### Recorded data ###
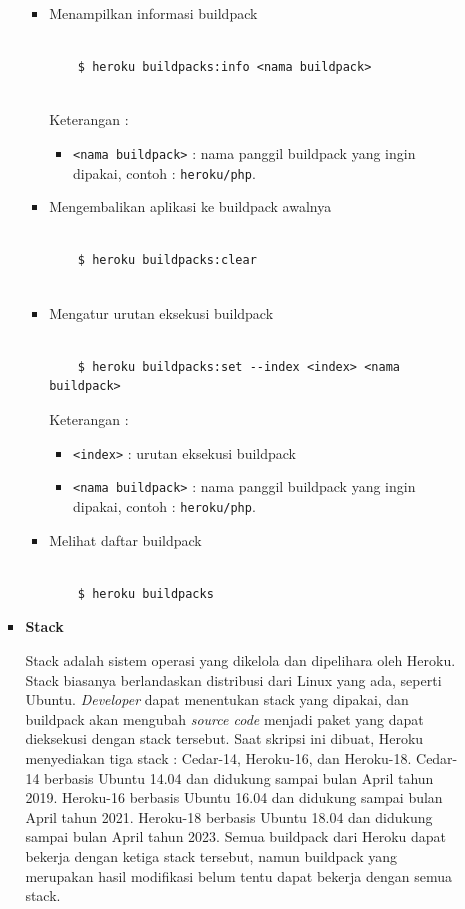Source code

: \documentclass[a4paper,twoside]{article}
\begin{document}
\begin{enumerate}
\begin{enumerate}
\begin{itemize}
\begin{itemize}
\item Menampilkan informasi buildpack

\begin{lstlisting}

	$ heroku buildpacks:info <nama buildpack>
	
\end{lstlisting}
Keterangan :
\begin{itemize}
\item \texttt{<nama buildpack>} : nama panggil buildpack yang ingin dipakai, contoh : \texttt{heroku/php}.
\end{itemize}

\item Mengembalikan aplikasi ke buildpack awalnya

\begin{lstlisting}

	$ heroku buildpacks:clear
	
\end{lstlisting}

\item Mengatur urutan eksekusi buildpack

\begin{lstlisting}

	$ heroku buildpacks:set --index <index> <nama buildpack>

\end{lstlisting}
Keterangan :
\begin{itemize}
\item \texttt{<index>} : urutan eksekusi buildpack
\item \texttt{<nama buildpack>} : nama panggil buildpack yang ingin dipakai, contoh : \texttt{heroku/php}.
\end{itemize}

\item Melihat daftar buildpack

\begin{lstlisting}

	$ heroku buildpacks

\end{lstlisting}

\end{itemize}
		
				\item \textbf{Stack}
		
				Stack adalah sistem operasi yang dikelola dan dipelihara oleh Heroku. Stack biasanya berlandaskan distribusi dari Linux yang ada, seperti Ubuntu. \textit{Developer} dapat menentukan stack yang dipakai, dan buildpack akan mengubah \textit{source code} menjadi paket yang dapat dieksekusi dengan stack tersebut. Saat skripsi ini dibuat, Heroku menyediakan tiga stack : Cedar-14, Heroku-16, dan Heroku-18. Cedar-14 berbasis Ubuntu 14.04 dan didukung sampai bulan April tahun 2019. Heroku-16 berbasis Ubuntu 16.04 dan didukung sampai bulan April tahun 2021. Heroku-18 berbasis Ubuntu 18.04 dan didukung sampai bulan April tahun 2023. Semua buildpack dari Heroku dapat bekerja dengan ketiga stack tersebut, namun buildpack yang merupakan hasil modifikasi belum tentu dapat bekerja dengan semua stack.


\end{itemize}
\end{enumerate}
\end{enumerate}
\end{document}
###
Work to complete: Output the listing above in full and exactly, with pictures excluded.

Expected output:
Source code

: \documentclass[a4paper,twoside]{article}
\begin{document}
\begin{enumerate}
\begin{enumerate}
\begin{itemize}
\begin{itemize}
\item Menampilkan informasi buildpack

\begin{lstlisting}

	$ heroku buildpacks:info <nama buildpack>
	
\end{lstlisting}
Keterangan :
\begin{itemize}
\item \texttt{<nama buildpack>} : nama panggil buildpack yang ingin dipakai, contoh : \texttt{heroku/php}.
\end{itemize}

\item Mengembalikan aplikasi ke buildpack awalnya

\begin{lstlisting}

	$ heroku buildpacks:clear
	
\end{lstlisting}

\item Mengatur urutan eksekusi buildpack

\begin{lstlisting}

	$ heroku buildpacks:set --index <index> <nama buildpack>

\end{lstlisting}
Keterangan :
\begin{itemize}
\item \texttt{<index>} : urutan eksekusi buildpack
\item \texttt{<nama buildpack>} : nama panggil buildpack yang ingin dipakai, contoh : \texttt{heroku/php}.
\end{itemize}

\item Melihat daftar buildpack

\begin{lstlisting}

	$ heroku buildpacks

\end{lstlisting}

\end{itemize}
		
				\item \textbf{Stack}
		
				Stack adalah sistem operasi yang dikelola dan dipelihara oleh Heroku. Stack biasanya berlandaskan distribusi dari Linux yang ada, seperti Ubuntu. \textit{Developer} dapat menentukan stack yang dipakai, dan buildpack akan mengubah \textit{source code} menjadi paket yang dapat dieksekusi dengan stack tersebut. Saat skripsi ini dibuat, Heroku menyediakan tiga stack : Cedar-14, Heroku-16, dan Heroku-18. Cedar-14 berbasis Ubuntu 14.04 dan didukung sampai bulan April tahun 2019. Heroku-16 berbasis Ubuntu 16.04 dan didukung sampai bulan April tahun 2021. Heroku-18 berbasis Ubuntu 18.04 dan didukung sampai bulan April tahun 2023. Semua buildpack dari Heroku dapat bekerja dengan ketiga stack tersebut, namun buildpack yang merupakan hasil modifikasi belum tentu dapat bekerja dengan semua stack.


\end{itemize}
\end{enumerate}
\end{enumerate}
\end{document}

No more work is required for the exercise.